The compress frustrated her. She wished she could see.
"That's an interesting interpretation," the man beside her said dryly, "But I'm not an angel, and though you might be thinner for your ordeal, you don't fit the sparrow category either." This last was said appraisingly and Dee wondered which parts of her he was assessing.
She realised then that her temporary sightlessness could be exciting, now that the element of fear had been removed.
"You're from Peter, though," she said, then asked, "Are you to be my Champion...?" before stopping herself. What of Xavion? He was to have been her Champion. Yet someone had tried to kill her, and were it not for this man, they would have succeeded.
Her rescuer obviously had the same thought. "It appears you are in need of a Champion," he said.
"But Xavion - "
"Missing." They were silent for a moment before he added, "Mayhap he died trying to save you."
"No." She shook her head. "He can't have died." That thought was more upsetting than her own near-fatality. Not Xavion. Not her poet-warrior.
"Or, mayhap he's the traitor..." her rescuer speculated.
"No," she said again, louder this time. "Xavion wouldn't hurt me."
"Not even at Peter's order?"
That confused her. "I don't know. Do you think -"

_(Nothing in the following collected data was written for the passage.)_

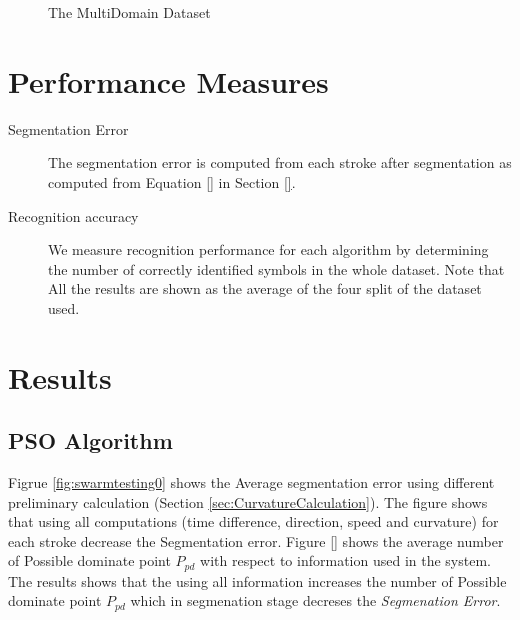 \begin{figure}[]\centering
{}
	\caption{The MultiDomain Dataset }
	\label{fig:MultisymbolSet}
\end{figure}

\section{Performance Measures }
\label{sec:PerformanceMeasures}

\begin{description}
	\item[Segmentation Error] The segmentation error is computed from each stroke after segmentation as computed from Equation \ref{} in Section \ref{}. 
	\item [Recognition accuracy] We measure recognition performance for each algorithm by determining the number of correctly identified symbols in the whole dataset. Note that All the results are shown as the average of the four split of the dataset used. 
\end{description}

 

\section{Results}
\label{sec:ResultsDetails}

\subsection{PSO Algorithm}
\label{sec:PSO}

Figrue \ref{fig:swarmtesting0} shows the Average segmentation error using different preliminary calculation (Section \ref{sec:CurvatureCalculation}). The figure shows that using all computations (time difference, direction, speed and curvature) for each stroke decrease the Segmentation error. Figure \ref{} shows the average number of Possible dominate point $P_{pd}$ with respect to information used in the system. The results shows that the using all information increases the number of Possible dominate point $P_{pd}$ which in segmenation stage decreses the \textit{Segmenation Error}. 

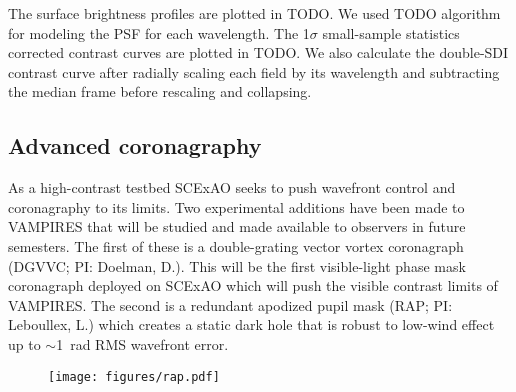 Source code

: The surface brightness profiles are plotted in TODO. We used TODO algorithm for modeling the PSF for each wavelength. The 1$\sigma$ small-sample statistics corrected contrast curves \citep{mawet_fundamental_2014} are plotted in TODO. We also calculate the double-SDI contrast curve after radially scaling each field by its wavelength and subtracting the median frame before rescaling and collapsing.

\subsection{Advanced coronagraphy}

As a high-contrast testbed SCExAO seeks to push wavefront control and coronagraphy to its limits. Two experimental additions have been made to VAMPIRES that will be studied and made available to observers in future semesters. The first of these is a double-grating vector vortex coronagraph (DGVVC; PI: Doelman, D.). This will be the first visible-light phase mask coronagraph deployed on SCExAO which will push the visible contrast limits of VAMPIRES. The second is a redundant apodized pupil mask (RAP; PI: Leboullex, L.) which creates a static dark hole that is robust to low-wind effect up to $\sim$\SI{1}{rad} RMS wavefront error.


\begin{figure}
    \centering
    \texttt{[image: figures/rap.pdf]}
    \caption{\label{fig:rap}}
\end{figure}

"No. Peter has been away from the island these past few weeks," he reassured her. "But he'll soon return. And when he does, he'll be an angry God."
They were both silent then, nursing their own thoughts before he said, "Peter will want to know what you remember of your ordeal. Can you speak of it?"
She shrugged. "I don't know that I remember much," but she obediently cast her mind back to a starting place. The concentration required wasn't as painful this time. "The last thing I remember clearly..." she said, reviving the scene inside her mind, "...was being with one of the mermaids. Sasha."